Fifty years ago today, the Cuban Missile Crisis reached the White House. The JFK Library reports on how President Kennedy learned of the offensive missiles in Cuba:
At 8:45 AM on October 16, 1962, National Security Advisor McGeorge Bundy alerted President Kennedy that a major international crisis was at hand. Two days earlier a United States military surveillance aircraft had taken hundreds of aerial photographs of Cuba. CIA analysts, working around the clock, had deciphered in the pictures conclusive evidence that a Soviet missile base was under construction near San Cristobal, Cuba; just 90 miles from the coast of Florida. The most dangerous encounter in the Cold War rivalry between the United States and the Soviet Union had begun.The president had several other meetings on Cuba that day. Here is audio of one, from the National Security Archives:
On the morning of October 16, CIA imagery analysts brief the president on the results of U-2 photo reconnaissance overflights of Cuba on Sunday that had discovered the existence of Soviet medium-range ballistic missiles (MRBM) in Cuba.

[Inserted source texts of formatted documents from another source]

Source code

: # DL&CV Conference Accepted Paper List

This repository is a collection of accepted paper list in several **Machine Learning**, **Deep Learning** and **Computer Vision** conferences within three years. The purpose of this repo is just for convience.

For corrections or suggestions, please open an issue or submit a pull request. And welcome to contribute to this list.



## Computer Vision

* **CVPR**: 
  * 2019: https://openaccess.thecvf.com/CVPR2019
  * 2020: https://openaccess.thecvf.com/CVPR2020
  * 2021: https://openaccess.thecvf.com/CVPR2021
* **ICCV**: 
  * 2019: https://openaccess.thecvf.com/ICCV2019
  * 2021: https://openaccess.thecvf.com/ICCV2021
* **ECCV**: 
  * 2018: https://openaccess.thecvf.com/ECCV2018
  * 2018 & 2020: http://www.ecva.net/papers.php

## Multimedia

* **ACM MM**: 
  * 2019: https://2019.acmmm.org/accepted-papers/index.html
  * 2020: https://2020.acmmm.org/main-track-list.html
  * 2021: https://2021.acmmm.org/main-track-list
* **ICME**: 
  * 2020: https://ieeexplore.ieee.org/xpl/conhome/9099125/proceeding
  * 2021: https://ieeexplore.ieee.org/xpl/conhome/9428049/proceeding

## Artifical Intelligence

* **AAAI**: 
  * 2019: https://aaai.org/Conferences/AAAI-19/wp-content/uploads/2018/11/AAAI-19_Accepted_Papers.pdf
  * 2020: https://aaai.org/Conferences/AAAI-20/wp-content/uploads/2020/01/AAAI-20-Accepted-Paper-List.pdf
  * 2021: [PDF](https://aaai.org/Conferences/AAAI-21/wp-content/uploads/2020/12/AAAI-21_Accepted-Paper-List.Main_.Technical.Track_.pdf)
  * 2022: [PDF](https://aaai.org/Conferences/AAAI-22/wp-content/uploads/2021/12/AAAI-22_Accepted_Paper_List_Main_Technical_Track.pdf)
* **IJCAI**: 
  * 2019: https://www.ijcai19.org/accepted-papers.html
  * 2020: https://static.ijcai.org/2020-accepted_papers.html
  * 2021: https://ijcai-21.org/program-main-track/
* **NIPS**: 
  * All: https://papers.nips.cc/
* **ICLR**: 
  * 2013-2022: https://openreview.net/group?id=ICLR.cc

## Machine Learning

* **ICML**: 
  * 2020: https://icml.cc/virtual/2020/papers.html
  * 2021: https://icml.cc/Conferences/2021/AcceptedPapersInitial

The briefing begins with an interpretation of the images by Arthur Lundahl from CIA's National Photographic Interpretation Center (NPIC), who speaks loud and clearly, with supporting analysis from the CIA's Acting Director Marshall Carter, whose voice is low and often difficult to hear. The president then asks Lundahl several questions about the images. Lundahl then introduces Sidney Graybeal ("our missile man") who shows the president photos of similar weapons systems taken during Soviet military parades. Obviously concerned, the president then asks Graybeal when the missiles will be ready to fire. Secretary of Defense Robert McNamara then joins the discussion, adding that he doubts that the missiles are yet ready to fire since there is no indication that nuclear warheads are present.